Keelan y yo estábamos en la colina, con los rayos del sol colándose hasta adentrarse en nuestra piel como delincuentes furtivos. Mi cabeza se recostaba en su vientre, y estaba dejando que pasase sus dedos deliberadamente entre las hebras de mi cabello, aún sintiendo la fría sensación que dejaba tras cada pasada. Quise apartarme por un pequeño instante. Tan solo algo involuntario.

Pero no lo hice. Porque Keelan estaba malhumorado, receloso la mayor parte del día, y cuando nos perdíamos entre los árboles su mirada no era más que triste. Así que no…No le abandonaría en su peor momento.

Eso sería demasiado rastrero incluso para mí. Y él era mi amigo, mi compañero, quien me había sostenido mientras me encorvaba hasta soltar mis higadillos, y el hombre que me había ayudado con cada pesadilla, en cada noche oscura, mientras me dejaba perderme entre sus brazos.

Así que dejé que siguiera pasando su mano por mi cabello todas las veces que él quisiese. Hasta que se cansase. Hasta que estuviese tan satisfecho que un esbozo de sonrisa decorara su rostro.

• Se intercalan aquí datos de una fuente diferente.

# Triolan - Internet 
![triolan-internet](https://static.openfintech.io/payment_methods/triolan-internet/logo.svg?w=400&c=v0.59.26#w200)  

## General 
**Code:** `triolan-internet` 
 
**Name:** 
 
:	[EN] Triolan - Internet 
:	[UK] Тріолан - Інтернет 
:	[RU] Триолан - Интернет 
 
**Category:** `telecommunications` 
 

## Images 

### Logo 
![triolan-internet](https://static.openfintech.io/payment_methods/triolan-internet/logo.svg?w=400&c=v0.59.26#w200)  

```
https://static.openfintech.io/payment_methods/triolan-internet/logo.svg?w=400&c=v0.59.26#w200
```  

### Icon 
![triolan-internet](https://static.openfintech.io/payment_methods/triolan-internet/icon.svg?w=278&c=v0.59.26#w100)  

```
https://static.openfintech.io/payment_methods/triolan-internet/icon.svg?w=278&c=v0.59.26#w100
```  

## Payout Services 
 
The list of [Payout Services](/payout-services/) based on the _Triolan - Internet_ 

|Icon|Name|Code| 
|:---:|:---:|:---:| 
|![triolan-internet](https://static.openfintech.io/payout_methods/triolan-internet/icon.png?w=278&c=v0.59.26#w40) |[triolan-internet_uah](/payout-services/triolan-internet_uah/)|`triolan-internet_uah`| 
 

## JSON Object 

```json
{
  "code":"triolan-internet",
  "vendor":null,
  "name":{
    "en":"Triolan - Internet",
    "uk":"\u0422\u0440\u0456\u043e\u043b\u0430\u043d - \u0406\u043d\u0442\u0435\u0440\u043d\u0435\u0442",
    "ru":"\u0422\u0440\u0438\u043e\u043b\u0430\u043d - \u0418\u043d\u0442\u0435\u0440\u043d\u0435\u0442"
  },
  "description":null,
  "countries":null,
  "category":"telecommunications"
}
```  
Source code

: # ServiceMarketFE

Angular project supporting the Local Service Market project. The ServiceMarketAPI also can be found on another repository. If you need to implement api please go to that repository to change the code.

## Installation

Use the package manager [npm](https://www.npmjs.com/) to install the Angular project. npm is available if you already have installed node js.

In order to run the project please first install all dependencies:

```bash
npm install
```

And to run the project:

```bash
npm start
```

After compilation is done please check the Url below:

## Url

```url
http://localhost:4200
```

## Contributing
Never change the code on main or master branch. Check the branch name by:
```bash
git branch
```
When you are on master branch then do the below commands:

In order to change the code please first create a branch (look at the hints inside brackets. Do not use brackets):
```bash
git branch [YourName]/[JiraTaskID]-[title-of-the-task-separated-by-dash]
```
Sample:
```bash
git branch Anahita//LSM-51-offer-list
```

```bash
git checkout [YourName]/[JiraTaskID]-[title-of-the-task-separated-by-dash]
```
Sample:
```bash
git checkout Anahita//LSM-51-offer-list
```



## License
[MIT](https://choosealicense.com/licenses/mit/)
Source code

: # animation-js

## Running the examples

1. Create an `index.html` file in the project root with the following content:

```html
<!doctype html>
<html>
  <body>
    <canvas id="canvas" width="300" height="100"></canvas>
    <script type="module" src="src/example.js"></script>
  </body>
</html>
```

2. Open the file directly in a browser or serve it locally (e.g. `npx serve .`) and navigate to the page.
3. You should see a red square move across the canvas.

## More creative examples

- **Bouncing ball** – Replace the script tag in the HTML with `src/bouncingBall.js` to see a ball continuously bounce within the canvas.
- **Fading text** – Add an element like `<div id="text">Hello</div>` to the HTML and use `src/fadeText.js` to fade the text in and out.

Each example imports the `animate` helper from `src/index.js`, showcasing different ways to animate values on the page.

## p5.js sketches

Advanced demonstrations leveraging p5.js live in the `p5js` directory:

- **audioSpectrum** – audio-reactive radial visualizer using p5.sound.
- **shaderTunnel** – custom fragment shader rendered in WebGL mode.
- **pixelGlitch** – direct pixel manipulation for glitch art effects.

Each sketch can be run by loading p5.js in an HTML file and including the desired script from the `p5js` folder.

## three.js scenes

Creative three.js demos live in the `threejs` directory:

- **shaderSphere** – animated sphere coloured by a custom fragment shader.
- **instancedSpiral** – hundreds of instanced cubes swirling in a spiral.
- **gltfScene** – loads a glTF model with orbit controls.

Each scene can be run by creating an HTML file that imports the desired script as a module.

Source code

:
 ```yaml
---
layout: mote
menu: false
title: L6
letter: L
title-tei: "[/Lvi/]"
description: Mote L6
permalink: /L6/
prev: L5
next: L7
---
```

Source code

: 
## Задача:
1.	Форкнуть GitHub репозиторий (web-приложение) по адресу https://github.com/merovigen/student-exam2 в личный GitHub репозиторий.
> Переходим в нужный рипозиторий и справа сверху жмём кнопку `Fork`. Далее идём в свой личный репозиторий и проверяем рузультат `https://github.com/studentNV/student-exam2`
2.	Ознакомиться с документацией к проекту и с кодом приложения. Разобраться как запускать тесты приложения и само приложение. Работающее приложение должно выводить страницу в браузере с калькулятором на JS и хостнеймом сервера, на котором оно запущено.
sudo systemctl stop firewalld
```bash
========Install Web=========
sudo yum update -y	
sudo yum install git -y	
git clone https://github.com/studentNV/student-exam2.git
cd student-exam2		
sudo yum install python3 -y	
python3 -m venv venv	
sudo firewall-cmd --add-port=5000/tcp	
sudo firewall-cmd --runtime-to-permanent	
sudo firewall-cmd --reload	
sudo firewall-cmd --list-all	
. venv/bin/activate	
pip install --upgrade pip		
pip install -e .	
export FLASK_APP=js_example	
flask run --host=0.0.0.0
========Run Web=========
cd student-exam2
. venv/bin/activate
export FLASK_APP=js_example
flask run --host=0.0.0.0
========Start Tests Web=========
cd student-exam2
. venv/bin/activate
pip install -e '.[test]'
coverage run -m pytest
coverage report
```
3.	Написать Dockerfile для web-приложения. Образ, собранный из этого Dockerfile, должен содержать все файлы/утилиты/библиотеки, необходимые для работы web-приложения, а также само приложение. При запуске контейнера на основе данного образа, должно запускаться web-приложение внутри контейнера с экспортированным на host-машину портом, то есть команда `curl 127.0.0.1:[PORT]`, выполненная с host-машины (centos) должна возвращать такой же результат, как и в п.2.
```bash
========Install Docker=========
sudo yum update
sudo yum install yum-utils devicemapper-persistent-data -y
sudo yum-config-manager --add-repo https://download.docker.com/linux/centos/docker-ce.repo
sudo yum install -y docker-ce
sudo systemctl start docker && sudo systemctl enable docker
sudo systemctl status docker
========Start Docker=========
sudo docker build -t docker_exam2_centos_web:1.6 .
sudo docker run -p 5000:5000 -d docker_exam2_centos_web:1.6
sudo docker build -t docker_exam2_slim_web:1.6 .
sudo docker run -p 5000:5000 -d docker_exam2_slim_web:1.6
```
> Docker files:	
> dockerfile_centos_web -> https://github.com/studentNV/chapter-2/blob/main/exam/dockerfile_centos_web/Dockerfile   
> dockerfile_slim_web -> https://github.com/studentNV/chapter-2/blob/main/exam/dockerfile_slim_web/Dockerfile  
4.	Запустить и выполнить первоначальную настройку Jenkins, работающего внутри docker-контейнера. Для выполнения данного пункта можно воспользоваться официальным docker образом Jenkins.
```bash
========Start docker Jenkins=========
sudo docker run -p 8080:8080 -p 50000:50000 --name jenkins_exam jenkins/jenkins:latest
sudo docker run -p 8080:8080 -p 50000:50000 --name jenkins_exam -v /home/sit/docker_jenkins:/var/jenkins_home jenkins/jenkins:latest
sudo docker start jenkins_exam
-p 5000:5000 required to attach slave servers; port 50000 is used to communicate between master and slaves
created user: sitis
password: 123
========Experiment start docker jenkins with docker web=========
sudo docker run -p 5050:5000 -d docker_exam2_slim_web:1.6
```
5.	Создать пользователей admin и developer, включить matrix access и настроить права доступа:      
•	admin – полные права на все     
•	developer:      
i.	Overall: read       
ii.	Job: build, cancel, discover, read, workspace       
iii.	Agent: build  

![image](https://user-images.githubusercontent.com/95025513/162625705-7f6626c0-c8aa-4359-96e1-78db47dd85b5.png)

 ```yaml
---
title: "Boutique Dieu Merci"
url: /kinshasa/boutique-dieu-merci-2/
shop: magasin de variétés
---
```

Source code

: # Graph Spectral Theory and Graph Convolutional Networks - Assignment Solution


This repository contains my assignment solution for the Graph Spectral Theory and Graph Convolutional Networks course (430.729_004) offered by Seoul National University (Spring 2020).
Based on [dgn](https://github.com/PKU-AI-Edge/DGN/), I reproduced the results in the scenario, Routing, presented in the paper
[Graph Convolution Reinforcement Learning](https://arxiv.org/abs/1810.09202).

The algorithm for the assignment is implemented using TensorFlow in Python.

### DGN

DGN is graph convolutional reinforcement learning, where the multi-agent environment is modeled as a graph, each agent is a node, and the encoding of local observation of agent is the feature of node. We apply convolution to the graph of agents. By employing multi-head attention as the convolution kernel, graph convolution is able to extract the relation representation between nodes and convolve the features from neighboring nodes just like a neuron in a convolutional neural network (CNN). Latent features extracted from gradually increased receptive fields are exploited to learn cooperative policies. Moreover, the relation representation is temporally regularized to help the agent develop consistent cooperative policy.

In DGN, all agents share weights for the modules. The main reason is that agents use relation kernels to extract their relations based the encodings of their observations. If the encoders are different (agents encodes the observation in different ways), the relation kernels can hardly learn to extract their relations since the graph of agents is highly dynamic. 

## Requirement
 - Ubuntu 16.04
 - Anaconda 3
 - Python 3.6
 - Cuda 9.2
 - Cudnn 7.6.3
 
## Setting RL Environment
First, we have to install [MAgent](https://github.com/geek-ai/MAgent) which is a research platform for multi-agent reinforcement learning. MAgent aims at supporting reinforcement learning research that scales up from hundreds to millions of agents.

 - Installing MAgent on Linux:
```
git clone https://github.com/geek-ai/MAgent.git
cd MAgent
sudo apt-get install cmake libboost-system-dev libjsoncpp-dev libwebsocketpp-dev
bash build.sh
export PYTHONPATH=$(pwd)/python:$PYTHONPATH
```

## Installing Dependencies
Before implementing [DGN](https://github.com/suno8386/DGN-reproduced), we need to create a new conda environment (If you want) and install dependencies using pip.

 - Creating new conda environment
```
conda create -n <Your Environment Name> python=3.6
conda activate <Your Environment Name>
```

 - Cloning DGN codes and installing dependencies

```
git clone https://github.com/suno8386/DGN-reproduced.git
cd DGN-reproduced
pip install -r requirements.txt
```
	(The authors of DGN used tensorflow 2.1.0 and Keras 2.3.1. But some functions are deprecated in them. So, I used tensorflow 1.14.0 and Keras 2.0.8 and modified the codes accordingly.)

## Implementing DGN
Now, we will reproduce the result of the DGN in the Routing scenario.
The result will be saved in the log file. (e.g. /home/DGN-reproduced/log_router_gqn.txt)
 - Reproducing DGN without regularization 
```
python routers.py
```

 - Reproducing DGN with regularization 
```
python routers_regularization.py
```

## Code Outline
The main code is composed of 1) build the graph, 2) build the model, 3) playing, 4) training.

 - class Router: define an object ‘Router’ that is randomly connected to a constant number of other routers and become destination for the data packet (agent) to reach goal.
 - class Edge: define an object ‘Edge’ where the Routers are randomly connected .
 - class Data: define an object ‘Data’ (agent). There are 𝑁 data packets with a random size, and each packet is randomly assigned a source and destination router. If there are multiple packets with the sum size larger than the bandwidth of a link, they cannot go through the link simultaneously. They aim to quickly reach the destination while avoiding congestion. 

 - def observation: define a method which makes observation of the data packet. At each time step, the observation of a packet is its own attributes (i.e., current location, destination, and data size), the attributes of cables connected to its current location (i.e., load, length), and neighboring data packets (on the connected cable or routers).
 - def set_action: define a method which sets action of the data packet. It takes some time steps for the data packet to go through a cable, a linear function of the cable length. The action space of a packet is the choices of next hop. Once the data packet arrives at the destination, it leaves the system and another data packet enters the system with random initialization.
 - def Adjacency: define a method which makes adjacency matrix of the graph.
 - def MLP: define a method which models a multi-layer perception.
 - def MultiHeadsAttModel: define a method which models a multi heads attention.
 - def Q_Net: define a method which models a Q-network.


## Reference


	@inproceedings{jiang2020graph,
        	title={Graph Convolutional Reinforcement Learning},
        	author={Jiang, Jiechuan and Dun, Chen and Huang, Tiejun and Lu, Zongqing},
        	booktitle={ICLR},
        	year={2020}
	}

Aunque aquello, mediante habían pasado los días, cada vez se hacía más complicado. Apenas me besaba, sus manos no se atrevían a tocar a nadie por mucho tiempo y sus ojos parecían bañados de la frustración más absoluta la mayor parte del tiempo.

Así que tan solo me mantuve allí, disfrutando del sol y del silencio, disfrutando del olor: sutil, ligero, floral e incluso podría decir que alegre.

Flor de loto. El olor de aquellas flores acuáticas que se encontraban no muy lejos de aquí, en una de las ramificaciones del río que desembocaba y formaba una laguna, y las hojas de aquellas plantas emergían del agua y las mecían con quietud.

—¿Cuándo te marcaron esa espada en la muñeca?

—¿Y a ti esa estrella de cinco puntas? — me preguntó él, en vez de responder. Entonces, el tocó mi cuello suavemente y la carne arrugada de mi marca se topó con la punta de sus dedos.

Aún así, no había presionado lo suficientemente fuerte como para inducirme en ninguna visión.

Esta vez, fui yo quien cedió — : Desde que tengo memoria está conmigo. Las actuales marcas de hechiceros reales tienen tres puntas, por la tríada, pero a mí me marcaron con la ilustración antigua: donde solo se conocía a los Elementales como hechiceros reales.

Me pareció que asintió.

—Un día, en Iriam, encontré a un hombre que se dedicaba a marcar con tinta en tu piel lo que creías suficientemente importante. Entonces, dejé que con sus agujas y tintas me marcase para siempre.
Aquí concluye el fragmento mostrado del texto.